ENERGY and security will dominate the discussions between Caribbean Community (CARICOM) leaders and United States President Barack Obama during their summit here tomorrow, the senior director for Western Hemisphere Affairs, Ricardo Zuniga, said yesterday.
Speaking at a White House media briefing, Zuniga described plans for the meeting as a practical agenda to continue work already started.
“With the Caricom leaders, we are going to speak about some issues that we dealt with to a significant degree already, including security and cooperation through the Caribbean Basin Security Initiative,” he said, adding that following the meeting earlier this year with US Vice President Joe Biden, “energy security and our shared efforts to promote a more diverse, cleaner and more sustainable energy future for the Caribbean will be discussed”.
Obama, who is travelling to Panama for the Summit of the Americas over the weekend, will meet with Caricom leaders at the Mona campus of the University of the West Indies.
The prime ministers of Barbados, Dominica and Trinidad and Tobago will address the summit on the topics Competitiveness/Prosperity, Renewable Energy and Security respectively.
Ben Rhodes, US deputy national security advisor for strategic communications, said concerns raised by regional leaders about the continued absence of Cuba from previous Summits of the Americas had influenced the US' decision to improve diplomatic relations with Havana.

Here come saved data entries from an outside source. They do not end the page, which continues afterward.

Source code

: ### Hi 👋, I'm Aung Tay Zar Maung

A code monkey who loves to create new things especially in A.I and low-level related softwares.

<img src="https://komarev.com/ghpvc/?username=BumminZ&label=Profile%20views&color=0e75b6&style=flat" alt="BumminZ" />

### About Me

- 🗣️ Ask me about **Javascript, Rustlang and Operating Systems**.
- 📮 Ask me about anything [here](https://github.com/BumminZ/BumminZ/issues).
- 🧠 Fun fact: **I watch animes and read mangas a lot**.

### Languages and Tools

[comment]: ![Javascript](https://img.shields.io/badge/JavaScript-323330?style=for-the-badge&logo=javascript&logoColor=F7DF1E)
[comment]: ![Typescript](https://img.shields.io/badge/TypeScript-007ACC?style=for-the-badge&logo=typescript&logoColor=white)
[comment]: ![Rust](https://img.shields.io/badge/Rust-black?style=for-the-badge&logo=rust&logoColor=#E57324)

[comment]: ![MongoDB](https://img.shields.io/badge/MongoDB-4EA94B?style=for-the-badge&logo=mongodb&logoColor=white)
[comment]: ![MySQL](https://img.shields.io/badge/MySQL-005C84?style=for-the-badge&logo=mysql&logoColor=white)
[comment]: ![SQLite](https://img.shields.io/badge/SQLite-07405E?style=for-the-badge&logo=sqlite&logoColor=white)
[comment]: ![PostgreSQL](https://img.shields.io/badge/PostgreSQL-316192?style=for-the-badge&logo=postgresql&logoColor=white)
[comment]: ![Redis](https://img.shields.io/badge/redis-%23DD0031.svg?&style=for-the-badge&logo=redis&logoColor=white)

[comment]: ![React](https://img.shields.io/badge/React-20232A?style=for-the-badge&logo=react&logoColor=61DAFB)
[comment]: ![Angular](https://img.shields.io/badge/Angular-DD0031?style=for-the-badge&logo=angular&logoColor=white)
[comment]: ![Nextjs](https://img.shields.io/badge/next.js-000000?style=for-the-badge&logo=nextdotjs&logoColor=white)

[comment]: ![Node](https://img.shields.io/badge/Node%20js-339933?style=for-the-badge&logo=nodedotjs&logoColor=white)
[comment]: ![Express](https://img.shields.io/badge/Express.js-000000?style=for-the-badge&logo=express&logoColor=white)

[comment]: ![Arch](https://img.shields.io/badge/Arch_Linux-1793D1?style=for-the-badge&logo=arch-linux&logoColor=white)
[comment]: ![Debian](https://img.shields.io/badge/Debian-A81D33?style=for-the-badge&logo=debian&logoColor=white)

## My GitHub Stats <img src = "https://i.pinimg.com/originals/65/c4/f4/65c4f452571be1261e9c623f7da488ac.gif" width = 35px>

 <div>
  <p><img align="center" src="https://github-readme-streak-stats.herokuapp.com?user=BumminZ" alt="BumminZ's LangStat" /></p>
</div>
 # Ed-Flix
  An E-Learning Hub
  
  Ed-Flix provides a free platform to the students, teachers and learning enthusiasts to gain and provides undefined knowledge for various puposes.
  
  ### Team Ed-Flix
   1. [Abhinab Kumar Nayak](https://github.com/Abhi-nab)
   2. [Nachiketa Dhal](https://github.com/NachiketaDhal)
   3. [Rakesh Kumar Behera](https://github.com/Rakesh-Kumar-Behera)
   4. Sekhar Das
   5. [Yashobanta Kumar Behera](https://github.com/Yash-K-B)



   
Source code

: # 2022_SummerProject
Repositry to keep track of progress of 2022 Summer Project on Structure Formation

Rhodes said improved US-Cuba relations should reduce impediments to better engaging the hemisphere. Cuba will attend its first Summit of the Americas in Panama.
“Frankly, it made no sense that the United States consistently made the decision to isolate ourselves from the rest of the Americas because we were clinging to a policy that wasn't working.
“Some of the critics of our approach said if we just stuck it out for a few more years, the sanctions would achieve their desired effects, but that is not we saw. …And part of the reason why, is that we were not joined in imposing those sanctions by any other country, because no other country agreed with our approach,” Rhodes said.
During Obama's bilateral meeting with Jamaica's prime minister, Portia Simpson Miller, Jamaica's debt will be among matters to be discussed.
Obama will become the first US president to visit Jamaica since 1982 and Zuniga said “we'll have an opportunity to speak with Prime Minister Portia Simpson Miller about our strong support for Jamaica's work to deal with debt crisis, a fiscal crisis… and its strong performance in working with the IMF (International Monetary Fund) and others to address that.
Following his summit with regional leaders, President Obama will have a town hall meeting with young leaders from across the Caribbean.
“This is similar to the types of events you see him do in South-East Asia and Africa where he will be able to focus on our commitment to partner with the youths of the region.
“Then there will be a wreath laying ceremony and then we will depart from Kingston that night,” Rhodes added.
Newly elected St Kitts-Nevis Prime Minister Dr Timothy Harris, who will be attending his first regional summit since his election last February, said he was looking forward to the meeting as it will give the region a further boost in its relationship with the United States.
“This is an important summit. President Obama by coming to us is signalling the continuing interest of the USA in constructive engagement in the Caribbean. The areas which seem most profitable relate to security, renewable energy and the competitiveness of the region. We look forward to more concrete outcomes and deliverables,” he added.
Regional leaders will meet in caucus today prior to the summit with President Obama.